Updated: Feb 23, 2020

Ride sharing Giant Uber does not do anything at a smaller scale. When Uber was in the process of raising money, it raised approximately $25 billion dollars. Uber loses money every quarter, at astronomical burn rates. The Innovative taxi solution debuted on the New York Stock Exchange today, in the middle of international trade uncertainty and following a massive, international strike by its own drivers.


In terms of percentage losses, Uberʼs dip does not even scratch the surface of the worst IPOs. But the staggering valuation of the company makes it, in raw scale; among the top 10 IPOs ever (including companies outside the U.S).

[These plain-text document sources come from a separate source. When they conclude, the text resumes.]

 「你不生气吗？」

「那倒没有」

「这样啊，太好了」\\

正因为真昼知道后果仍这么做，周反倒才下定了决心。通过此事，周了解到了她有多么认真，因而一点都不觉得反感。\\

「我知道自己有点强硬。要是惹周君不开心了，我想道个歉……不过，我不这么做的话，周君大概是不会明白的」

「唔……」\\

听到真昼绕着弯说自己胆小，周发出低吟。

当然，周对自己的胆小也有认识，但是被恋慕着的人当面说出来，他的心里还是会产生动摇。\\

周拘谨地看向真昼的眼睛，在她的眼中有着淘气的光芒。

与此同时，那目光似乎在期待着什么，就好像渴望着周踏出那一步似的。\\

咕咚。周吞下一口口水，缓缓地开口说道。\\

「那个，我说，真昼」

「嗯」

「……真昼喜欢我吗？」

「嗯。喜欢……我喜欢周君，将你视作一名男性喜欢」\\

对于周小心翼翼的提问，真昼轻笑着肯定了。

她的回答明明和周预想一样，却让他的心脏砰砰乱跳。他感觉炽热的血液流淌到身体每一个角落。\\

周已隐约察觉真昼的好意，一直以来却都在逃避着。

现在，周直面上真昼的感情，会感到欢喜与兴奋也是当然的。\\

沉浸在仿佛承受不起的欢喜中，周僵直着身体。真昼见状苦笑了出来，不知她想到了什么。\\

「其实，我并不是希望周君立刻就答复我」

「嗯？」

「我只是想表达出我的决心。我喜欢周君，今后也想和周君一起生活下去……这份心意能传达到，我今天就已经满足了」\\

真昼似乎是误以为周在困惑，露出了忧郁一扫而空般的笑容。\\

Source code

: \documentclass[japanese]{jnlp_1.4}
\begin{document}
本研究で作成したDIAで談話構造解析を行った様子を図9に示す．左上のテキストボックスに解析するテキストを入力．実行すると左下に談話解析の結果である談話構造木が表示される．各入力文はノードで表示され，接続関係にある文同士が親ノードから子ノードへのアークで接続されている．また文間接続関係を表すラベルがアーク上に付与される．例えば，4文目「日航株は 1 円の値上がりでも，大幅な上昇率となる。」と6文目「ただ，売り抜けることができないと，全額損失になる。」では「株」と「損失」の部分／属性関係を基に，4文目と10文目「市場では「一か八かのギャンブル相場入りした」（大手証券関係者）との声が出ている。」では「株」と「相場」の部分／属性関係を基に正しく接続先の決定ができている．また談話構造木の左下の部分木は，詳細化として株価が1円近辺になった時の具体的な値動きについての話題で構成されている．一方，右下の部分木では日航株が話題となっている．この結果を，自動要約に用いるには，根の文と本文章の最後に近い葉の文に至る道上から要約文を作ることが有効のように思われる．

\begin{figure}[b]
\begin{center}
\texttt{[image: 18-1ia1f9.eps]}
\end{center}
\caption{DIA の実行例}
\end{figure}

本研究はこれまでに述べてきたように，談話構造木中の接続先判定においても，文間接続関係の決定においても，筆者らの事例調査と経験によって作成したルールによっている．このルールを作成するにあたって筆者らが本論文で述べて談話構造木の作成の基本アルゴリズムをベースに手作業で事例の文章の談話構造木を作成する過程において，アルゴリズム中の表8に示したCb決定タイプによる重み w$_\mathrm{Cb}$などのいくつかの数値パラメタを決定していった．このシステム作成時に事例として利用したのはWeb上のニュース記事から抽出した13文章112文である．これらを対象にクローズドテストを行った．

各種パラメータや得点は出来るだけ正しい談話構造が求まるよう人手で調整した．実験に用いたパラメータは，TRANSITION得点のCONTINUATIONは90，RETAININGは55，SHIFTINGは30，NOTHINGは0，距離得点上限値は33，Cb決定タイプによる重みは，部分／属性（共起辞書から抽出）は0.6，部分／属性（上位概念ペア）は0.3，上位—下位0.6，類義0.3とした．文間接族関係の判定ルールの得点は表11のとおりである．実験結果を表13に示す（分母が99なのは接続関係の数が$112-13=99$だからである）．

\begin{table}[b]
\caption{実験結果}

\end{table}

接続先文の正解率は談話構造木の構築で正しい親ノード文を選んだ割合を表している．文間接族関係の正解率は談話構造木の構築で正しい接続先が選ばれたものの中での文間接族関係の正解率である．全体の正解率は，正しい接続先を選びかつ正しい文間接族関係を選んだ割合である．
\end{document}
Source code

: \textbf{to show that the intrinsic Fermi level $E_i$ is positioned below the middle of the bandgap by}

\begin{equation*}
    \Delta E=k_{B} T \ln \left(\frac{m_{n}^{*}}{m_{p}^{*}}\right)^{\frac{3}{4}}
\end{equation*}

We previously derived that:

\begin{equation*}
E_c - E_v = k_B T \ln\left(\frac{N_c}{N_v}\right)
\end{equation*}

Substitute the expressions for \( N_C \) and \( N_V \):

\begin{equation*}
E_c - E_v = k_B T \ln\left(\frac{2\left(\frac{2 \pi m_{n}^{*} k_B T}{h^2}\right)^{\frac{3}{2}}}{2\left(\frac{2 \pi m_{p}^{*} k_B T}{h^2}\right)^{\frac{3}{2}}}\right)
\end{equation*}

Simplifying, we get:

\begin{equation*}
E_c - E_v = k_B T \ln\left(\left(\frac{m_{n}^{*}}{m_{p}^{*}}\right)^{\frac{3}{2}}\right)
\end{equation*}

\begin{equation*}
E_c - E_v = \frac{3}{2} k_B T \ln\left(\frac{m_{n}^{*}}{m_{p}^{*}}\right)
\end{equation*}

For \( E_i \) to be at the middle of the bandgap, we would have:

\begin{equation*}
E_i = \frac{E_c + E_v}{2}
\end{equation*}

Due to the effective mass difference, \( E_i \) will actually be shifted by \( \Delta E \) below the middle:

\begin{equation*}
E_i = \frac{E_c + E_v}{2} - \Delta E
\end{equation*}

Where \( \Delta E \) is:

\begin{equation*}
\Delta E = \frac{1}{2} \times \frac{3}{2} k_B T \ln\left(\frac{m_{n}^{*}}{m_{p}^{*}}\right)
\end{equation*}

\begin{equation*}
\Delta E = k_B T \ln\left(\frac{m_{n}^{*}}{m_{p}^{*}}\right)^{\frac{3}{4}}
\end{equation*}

According to University of Florida professor Jay Ritter, Uberʼs 7.62 percent decline since hitting the NYSE makes it “bigger than first day dollar losses of any prior IPO in the U.S.” That single digit decline resulted in an estimated $617 million paper losses.


Considering the condescending fact that Uberʼs debut valuation was approximately $76.5 billion, which was a considerable drop from $90 to $120 billion evaluation the company had been worth just a month earlier; a tragic result of over-competition in market share with bleeding that had begun with competitor Lyftʼs bellyflop IPO.

According to one analyst, the company may be profitable by 2024, though its only current plan, is to continue to screw workers and eventually replace them with unproven technology. As former CEO Travis Kalanick said in 2014, “the reason that Uber could be expensive is youʼre not just paying for the car, youʼre paying for the other dude in the car whoʼs driving.”